131_ Palindrome Partitioning

[Medium][String, Backtracking]

Given a string s, partition s such that every substring of the partition is a palindrome.

Return all possible palindrome partitioning of s.

Example:

Input: "aab"

Output:
[
  ["aa","b"],
  ["a","a","b"]
]

Solution:

Idea:

  • Focus on the first possible palindromic string in a partition.

    • The first string itself is a valid palindromic partition.

    • Do a linear search to find all the possible palindromic substring starting from the first letter.

  • Use recursion to deal with the left over.

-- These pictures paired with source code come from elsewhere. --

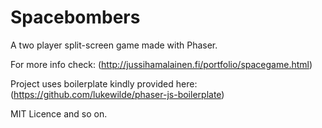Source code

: # Spacebombers

A two player split-screen game made with Phaser. 

For more info check: (http://jussihamalainen.fi/portfolio/spacegame.html)

Project uses boilerplate kindly provided here: (https://github.com/lukewilde/phaser-js-boilerplate)

MIT Licence and so on.
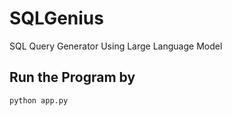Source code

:# SQLGenius
SQL Query Generator Using Large Language Model 

## Run the Program by 
``python app.py``

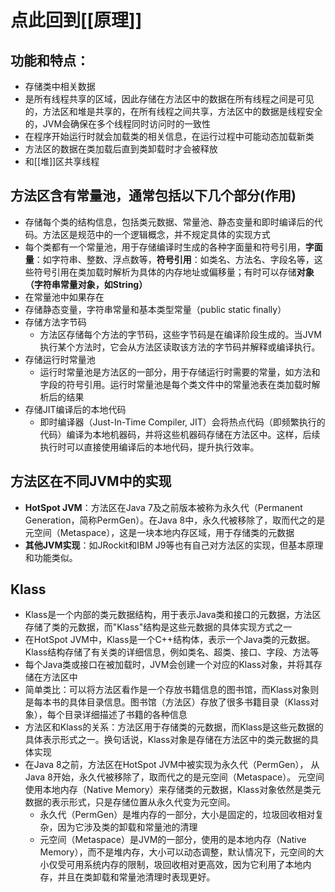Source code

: # 点此回到[[原理]]

## 功能和特点：
- 存储类中相关数据
- 是所有线程共享的区域，因此存储在方法区中的数据在所有线程之间是可见的，方法区和堆是共享的，在所有线程之间共享，方法区中的数据是线程安全的，JVM会确保在多个线程同时访问时的一致性
- 在程序开始运行时就会加载类的相关信息，在运行过程中可能动态加载新类
- 方法区的数据在类加载后直到类卸载时才会被释放
- 和[[堆]]区共享线程

## 方法区含有**常量池**，通常包括以下几个部分(作用)
- 存储每个类的结构信息，包括类元数据、常量池、静态变量和即时编译后的代码。方法区是规范中的一个逻辑概念，并不规定具体的实现方式
- 每个类都有一个常量池，用于存储编译时生成的各种字面量和符号引用，**字面量**：如字符串、整数、浮点数等，**符号引用**：如类名、方法名、字段名等，这些符号引用在类加载时解析为具体的内存地址或偏移量；有时可以存储**对象（字符串常量对象，如String）**
- 在常量池中如果存在
- 存储静态变量，字符串常量和基本类型常量（public static finally）
- 存储方法字节码
	- 方法区存储每个方法的字节码，这些字节码是在编译阶段生成的。当JVM执行某个方法时，它会从方法区读取该方法的字节码并解释或编译执行。
- 存储运行时常量池
	- 运行时常量池是方法区的一部分，用于存储运行时需要的常量，如方法和字段的符号引用。运行时常量池是每个类文件中的常量池表在类加载时解析后的结果
- 存储JIT编译后的本地代码
	- 即时编译器（Just-In-Time Compiler, JIT）会将热点代码（即频繁执行的代码）编译为本地机器码，并将这些机器码存储在方法区中。这样，后续执行时可以直接使用编译后的本地代码，提升执行效率。

## 方法区在不同JVM中的实现
- **HotSpot JVM**：方法区在Java 7及之前版本被称为永久代（Permanent Generation，简称PermGen）。在Java 8中，永久代被移除了，取而代之的是元空间（Metaspace），这是一块本地内存区域，用于存储类的元数据
- **其他JVM实现**：如JRockit和IBM J9等也有自己对方法区的实现，但基本原理和功能类似。


## Klass
- Klass是一个内部的类元数据结构，用于表示Java类和接口的元数据，方法区存储了类的元数据，而"Klass"结构是这些元数据的具体实现方式之一
- 在HotSpot JVM中，Klass是一个C++结构体，表示一个Java类的元数据。Klass结构存储了有关类的详细信息，例如类名、超类、接口、字段、方法等
- 每个Java类或接口在被加载时，JVM会创建一个对应的Klass对象，并将其存储在方法区中
- 简单类比：可以将方法区看作是一个存放书籍信息的图书馆，而Klass对象则是每本书的具体目录信息。图书馆（方法区）存放了很多书籍目录（Klass对象），每个目录详细描述了书籍的各种信息
- 方法区和Klass的关系：方法区用于存储类的元数据，而Klass是这些元数据的具体表示形式之一。换句话说，Klass对象是存储在方法区中的类元数据的具体实现
- 在Java 8之前，方法区在HotSpot JVM中被实现为永久代（PermGen），    从Java 8开始，永久代被移除了，取而代之的是元空间（Metaspace）。 元空间使用本地内存（Native Memory）来存储类的元数据，Klass对象依然是类元数据的表示形式，只是存储位置从永久代变为元空间。
	- 永久代（PermGen）是堆内存的一部分，大小是固定的，垃圾回收相对复杂，因为它涉及类的卸载和常量池的清理
	- 元空间（Metaspace）是JVM的一部分，使用的是本地内存（Native Memory），而不是堆内存，大小可以动态调整，默认情况下，元空间的大小仅受可用系统内存的限制，圾回收相对更高效，因为它利用了本地内存，并且在类卸载和常量池清理时表现更好。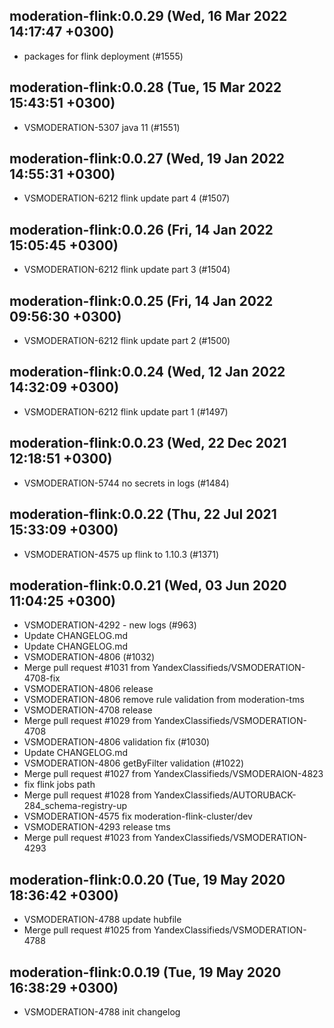 ## moderation-flink:0.0.29 (Wed, 16 Mar 2022 14:17:47 +0300)

  * packages for flink deployment (#1555)

## moderation-flink:0.0.28 (Tue, 15 Mar 2022 15:43:51 +0300)

  * VSMODERATION-5307 java 11 (#1551)

## moderation-flink:0.0.27 (Wed, 19 Jan 2022 14:55:31 +0300)

  * VSMODERATION-6212 flink update part 4 (#1507)

## moderation-flink:0.0.26 (Fri, 14 Jan 2022 15:05:45 +0300)

  * VSMODERATION-6212 flink update part 3 (#1504)

## moderation-flink:0.0.25 (Fri, 14 Jan 2022 09:56:30 +0300)

  * VSMODERATION-6212 flink update part 2 (#1500)

## moderation-flink:0.0.24 (Wed, 12 Jan 2022 14:32:09 +0300)

  * VSMODERATION-6212 flink update part 1 (#1497)

## moderation-flink:0.0.23 (Wed, 22 Dec 2021 12:18:51 +0300)

  * VSMODERATION-5744 no secrets in logs (#1484)

## moderation-flink:0.0.22 (Thu, 22 Jul 2021 15:33:09 +0300)

  * VSMODERATION-4575 up flink to 1.10.3 (#1371)

## moderation-flink:0.0.21 (Wed, 03 Jun 2020 11:04:25 +0300)

  * VSMODERATION-4292 - new logs (#963)
  * Update CHANGELOG.md
  * Update CHANGELOG.md
  * VSMODERATION-4806 (#1032)
  * Merge pull request #1031 from YandexClassifieds/VSMODERATION-4708-fix
  * VSMODERATION-4806 release
  * VSMODERATION-4806 remove rule validation from moderation-tms
  * VSMODERATION-4708 release
  * Merge pull request #1029 from YandexClassifieds/VSMODERATION-4708
  * VSMODERATION-4806 validation fix (#1030)
  * Update CHANGELOG.md
  * VSMODERATION-4806 getByFilter validation (#1022)
  * Merge pull request #1027 from YandexClassifieds/VSMODERAION-4823
  * fix flink jobs path
  * Merge pull request #1028 from YandexClassifieds/AUTORUBACK-284_schema-registry-up
  * VSMODERATION-4575 fix moderation-flink-cluster/dev
  * VSMODERATION-4293 release tms
  * Merge pull request #1023 from YandexClassifieds/VSMODERATION-4293

## moderation-flink:0.0.20 (Tue, 19 May 2020 18:36:42 +0300)

  * VSMODERATION-4788 update hubfile
  * Merge pull request #1025 from YandexClassifieds/VSMODERATION-4788

## moderation-flink:0.0.19 (Tue, 19 May 2020 16:38:29 +0300)

  * VSMODERATION-4788 init changelog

Time Complexity: O(n2n)O(n 2^n) according to EPI page 236

Space Complexity: no extra space except for the output

def partition(s):
    """
    :type s: str
    :rtype: List[List[str]]
    """
    def helper(offset, partial):
        # offset is the position of current string we are dealing with
        # partial is the substring that are already partitioned

        if offset == len(s):
            output.append(list(partial))  # list is not neccesary here
            return

        # case when s[offset] is partitioned
        helper(offset+1, partial+[s[offset]])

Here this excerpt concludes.